WHAT THE TASK ASKS
Look for "detached" in each line of the entries, and return the matching lines.

RECORDS SUPPLIED
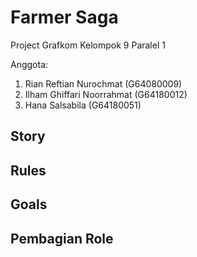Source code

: # Farmer Saga
Project Grafkom Kelompok 9 Paralel 1

Anggota:
1. Rian Reftian Nurochmat (G64080009)
2. Ilham Ghiffari Noorrahmat (G64180012)
3. Hana Salsabila (G64180051)

## Story

## Rules

## Goals

## Pembagian Role
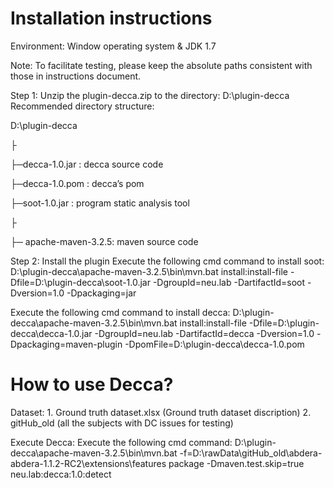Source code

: # Installation instructions

Environment: Window operating system  & JDK 1.7

Note: To facilitate testing, please keep the absolute paths consistent with those in instructions document.

Step 1: Unzip the plugin-decca.zip to the directory: D:\plugin-decca
Recommended directory structure:

D:\plugin-decca

├

├─decca-1.0.jar : decca source code

├─decca-1.0.pom : decca’s pom 

├─soot-1.0.jar : program static analysis tool

├

├─ apache-maven-3.2.5: maven source code

Step 2: Install the plugin
Execute the following cmd command to install soot:
D:\plugin-decca\apache-maven-3.2.5\bin\mvn.bat install:install-file  -Dfile=D:\plugin-decca\soot-1.0.jar  -DgroupId=neu.lab  -DartifactId=soot -Dversion=1.0 -Dpackaging=jar


Execute the following cmd command to install decca:
D:\plugin-decca\apache-maven-3.2.5\bin\mvn.bat install:install-file  -Dfile=D:\plugin-decca\decca-1.0.jar  -DgroupId=neu.lab  -DartifactId=decca -Dversion=1.0 -Dpackaging=maven-plugin -DpomFile=D:\plugin-decca\decca-1.0.pom



# How to use Decca?

Dataset: 1. Ground truth dataset.xlsx (Ground truth dataset discription)
         2. gitHub_old (all the subjects with DC issues for testing)

Execute Decca:
Execute the following cmd command:
D:\plugin-decca\apache-maven-3.2.5\bin\mvn.bat -f=D:\rawData\gitHub_old\abdera-abdera-1.1.2-RC2\extensions\features package -Dmaven.test.skip=true neu.lab:decca:1.0:detect



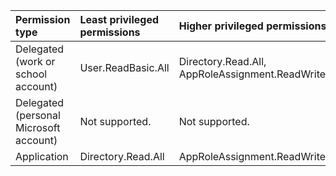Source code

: |Permission type|Least privileged permissions|Higher privileged permissions|
|:---|:---|:---|
|Delegated (work or school account)|User.ReadBasic.All|Directory.Read.All, AppRoleAssignment.ReadWrite.All|
|Delegated (personal Microsoft account)|Not supported.|Not supported.|
|Application|Directory.Read.All|AppRoleAssignment.ReadWrite.All|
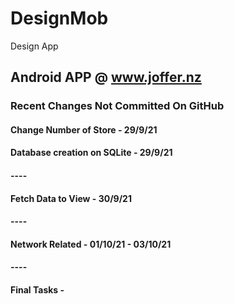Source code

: # DesignMob
Design App

## Android APP @ www.joffer.nz

### Recent Changes Not Committed On GitHub

#### Change Number of Store - 29/9/21
#### Database creation on SQLite - 29/9/21
#### ----
#### Fetch Data to View - 30/9/21
#### ----
#### Network Related - 01/10/21 - 03/10/21
#### ----
#### Final Tasks - 
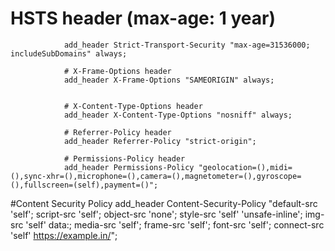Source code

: # HSTS header (max-age: 1 year)
                add_header Strict-Transport-Security "max-age=31536000; includeSubDomains" always;

                # X-Frame-Options header
                add_header X-Frame-Options "SAMEORIGIN" always;


                # X-Content-Type-Options header
                add_header X-Content-Type-Options "nosniff" always;

                # Referrer-Policy header
                add_header Referrer-Policy "strict-origin";

                # Permissions-Policy header
                add_header Permissions-Policy "geolocation=(),midi=(),sync-xhr=(),microphone=(),camera=(),magnetometer=(),gyroscope=(),fullscreen=(self),payment=()";

  #Content Security Policy
                add_header Content-Security-Policy "default-src 'self'; script-src 'self'; object-src 'none'; style-src 'self' 'unsafe-inline'; img-src 'self' data:; media-src 'self'; frame-src 'self'; font-src 'self'; connect-src 'self' https://example.in/";
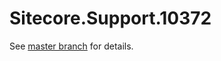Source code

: # Sitecore.Support.10372

See [master branch](https://github.com/sitecoresupport/Sitecore.Support.10372) for details.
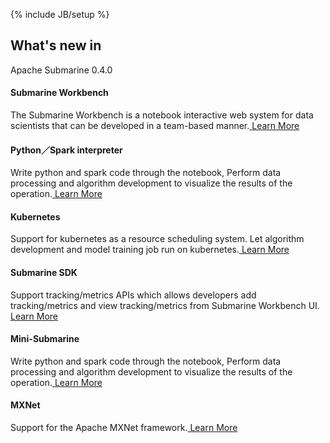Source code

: <!--
Licensed under the Apache License, Version 2.0 (the "License");
you may not use this file except in compliance with the License.
You may obtain a copy of the License at

http://www.apache.org/licenses/LICENSE-2.0

Unless required by applicable law or agreed to in writing, software
distributed under the License is distributed on an "AS IS" BASIS,
WITHOUT WARRANTIES OR CONDITIONS OF ANY KIND, either express or implied.
See the License for the specific language governing permissions and
limitations under the License.
-->
{% include JB/setup %}

<div class="new">
  <div class="container">
    <h2>What's new in</h2>
    <span class="newSubmarine center-block">Apache Submarine 0.4.0</span>
    <div class="border row">
      <div class="border col-md-4 col-sm-4">
        <h4>Submarine Workbench</h4>
        <div>
          <p>
            The Submarine Workbench is a notebook interactive web system for data scientists that can be developed in a team-based manner.<a href="https://github.com/apache/submarine/tree/master/docs/workbench"> Learn More</a>
          </p>
        </div>
      </div>
      <div class="border col-md-4 col-sm-4">
        <h4>Python／Spark interpreter</h4>
        <p>
            Write python and spark code through the notebook, Perform data processing and algorithm development to visualize the results of the operation.<a href="#"> Learn More</a>
        </p>
      </div>
      <div class="border col-md-4 col-sm-4">
        <h4>Kubernetes</h4>
        <div class="personal">
        <p>
          Support for kubernetes as a resource scheduling system. Let algorithm development and model training job run on kubernetes.<a href="#"> Learn More</a>
        </p>
        </div>
      </div>
    </div>
    <div class="border row">
      <div class="border col-md-4 col-sm-4">
        <h4>Submarine SDK</h4>
        <div>
          <p>
            Support tracking/metrics APIs which allows developers add tracking/metrics and view tracking/metrics from Submarine Workbench UI.<a href="https://github.com/apache/submarine/tree/master/docs/submarine-sdk"> Learn More</a>
          </p>
        </div>
      </div>
      <div class="border col-md-4 col-sm-4">
        <h4>Mini-Submarine</h4>
        <p>
            Write python and spark code through the notebook, Perform data processing and algorithm development to visualize the results of the operation.<a href="#"> Learn More</a>
        </p>
      </div>
      <div class="border col-md-4 col-sm-4">
        <h4>MXNet</h4>
        <div class="personal">
        <p>
          Support for the Apache MXNet framework.<a href="#"> Learn More</a>
        </p>
        </div>
      </div>
    </div>
  </div>
</div>
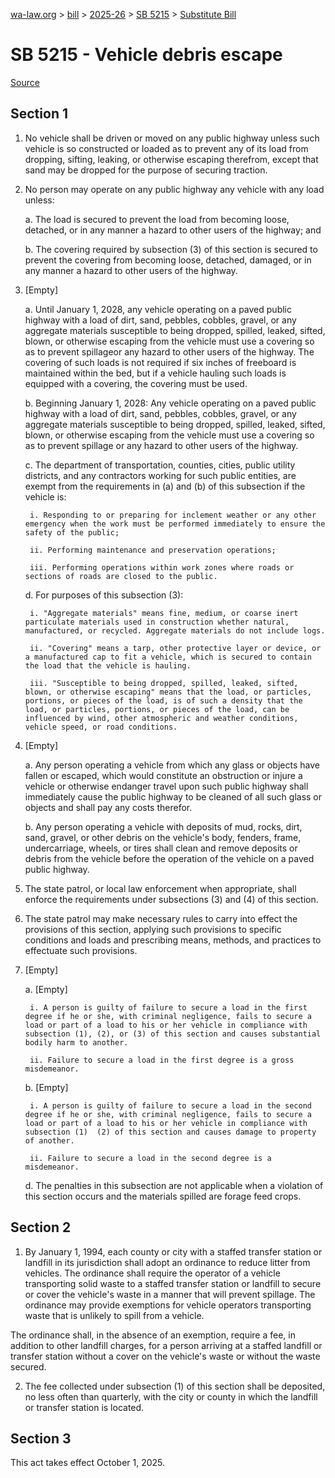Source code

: [wa-law.org](/) > [bill](/bill/) > [2025-26](/bill/2025-26/) > [SB 5215](/bill/2025-26/sb/5215/) > [Substitute Bill](/bill/2025-26/sb/5215/S/)

# SB 5215 - Vehicle debris escape

[Source](http://lawfilesext.leg.wa.gov/biennium/2025-26/Pdf/Bills/Senate%20Bills/5215-S.pdf)

## Section 1
1. No vehicle shall be driven or moved on any public highway unless such vehicle is so constructed or loaded as to prevent any of its load from dropping, sifting, leaking, or otherwise escaping therefrom, except that sand may be dropped for the purpose of securing traction.

2. No person may operate on any public highway any vehicle with any load unless:

    a. The load  is secured to prevent the  load from becoming loose, detached, or in any manner a hazard to other users of the highway; and

    b. The covering required by subsection (3) of this section is secured to prevent the covering from becoming loose, detached, damaged, or in any manner a hazard to other users of the highway.

3. [Empty]

    a. Until January 1, 2028, any vehicle operating on a paved public highway with a load of dirt, sand, pebbles, cobbles, gravel, or any aggregate materials susceptible to being dropped, spilled, leaked, sifted, blown, or otherwise escaping from the vehicle must use a covering so as to prevent spillageor any hazard to other users of the highway. The covering of such loads is not required if six inches of freeboard is maintained within the bed, but if a vehicle hauling such loads is equipped with a covering, the covering must be used.

    b. Beginning January 1, 2028: Any vehicle operating on a paved public highway with a load of dirt, sand, pebbles, cobbles, gravel, or any aggregate materials susceptible to being dropped, spilled, leaked, sifted, blown, or otherwise escaping from the vehicle must use a covering so as to prevent spillage or any hazard to other users of the highway.

    c. The department of transportation, counties, cities, public utility districts, and any contractors working for such public entities, are exempt from the requirements in (a) and (b) of this subsection if the vehicle is:

        i. Responding to or preparing for inclement weather or any other emergency when the work must be performed immediately to ensure the safety of the public;

        ii. Performing maintenance and preservation operations;

        iii. Performing operations within work zones where roads or sections of roads are closed to the public.

    d. For purposes of this subsection (3):

        i. "Aggregate materials" means fine, medium, or coarse inert particulate materials used in construction whether natural, manufactured, or recycled. Aggregate materials do not include logs.

        ii. "Covering" means a tarp, other protective layer or device, or a manufactured cap to fit a vehicle, which is secured to contain the load that the vehicle is hauling.

        iii. "Susceptible to being dropped, spilled, leaked, sifted, blown, or otherwise escaping" means that the load, or particles, portions, or pieces of the load, is of such a density that the load, or particles, portions, or pieces of the load, can be influenced by wind, other atmospheric and weather conditions, vehicle speed, or road conditions.

4. [Empty]

    a. Any person operating a vehicle from which any glass or objects have fallen or escaped, which would constitute an obstruction or injure a vehicle or otherwise endanger travel upon such public highway shall immediately cause the public highway to be cleaned of all such glass or objects and shall pay any costs therefor.

    b. Any person operating a vehicle with deposits of mud, rocks, dirt, sand, gravel, or other debris on the vehicle's body, fenders, frame, undercarriage, wheels, or tires shall clean and remove deposits or debris from the vehicle before the operation of the vehicle on a paved public highway.

5. The state patrol, or local law enforcement when appropriate, shall enforce the requirements under subsections (3) and (4) of this section.

6. The state patrol may make necessary rules to carry into effect the provisions of this section, applying such provisions to specific conditions and loads and prescribing means, methods, and practices to effectuate such provisions.

7. [Empty]

    a. [Empty]

        i. A person is guilty of failure to secure a load in the first degree if he or she, with criminal negligence, fails to secure a load or part of a load to his or her vehicle in compliance with subsection (1), (2), or (3) of this section and causes substantial bodily harm to another.

        ii. Failure to secure a load in the first degree is a gross misdemeanor.

    b. [Empty]

        i. A person is guilty of failure to secure a load in the second degree if he or she, with criminal negligence, fails to secure a load or part of a load to his or her vehicle in compliance with subsection (1)  (2) of this section and causes damage to property of another.

        ii. Failure to secure a load in the second degree is a misdemeanor.

    d. The penalties in this subsection are not applicable when a violation of this section occurs and the materials spilled are forage feed crops.

## Section 2
1. By January 1, 1994, each county or city with a staffed transfer station or landfill in its jurisdiction shall adopt an ordinance to reduce litter from vehicles. The ordinance shall require the operator of a vehicle transporting solid waste to a staffed transfer station or landfill to secure or cover the vehicle's waste in a manner that will prevent spillage. The ordinance may provide exemptions for vehicle operators transporting waste that is unlikely to spill from a vehicle.

The ordinance shall, in the absence of an exemption, require a fee, in addition to other landfill charges, for a person arriving at a staffed landfill or transfer station without a cover on the vehicle's waste or without the waste secured.

2. The fee collected under subsection (1) of this section shall be deposited, no less often than quarterly, with the city or county in which the landfill or transfer station is located.

## Section 3
This act takes effect October 1, 2025.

WRITTEN ANSWER
    a. The load  is secured to prevent the  load from becoming loose, detached, or in any manner a hazard to other users of the highway; and
    b. The covering required by subsection (3) of this section is secured to prevent the covering from becoming loose, detached, damaged, or in any manner a hazard to other users of the highway.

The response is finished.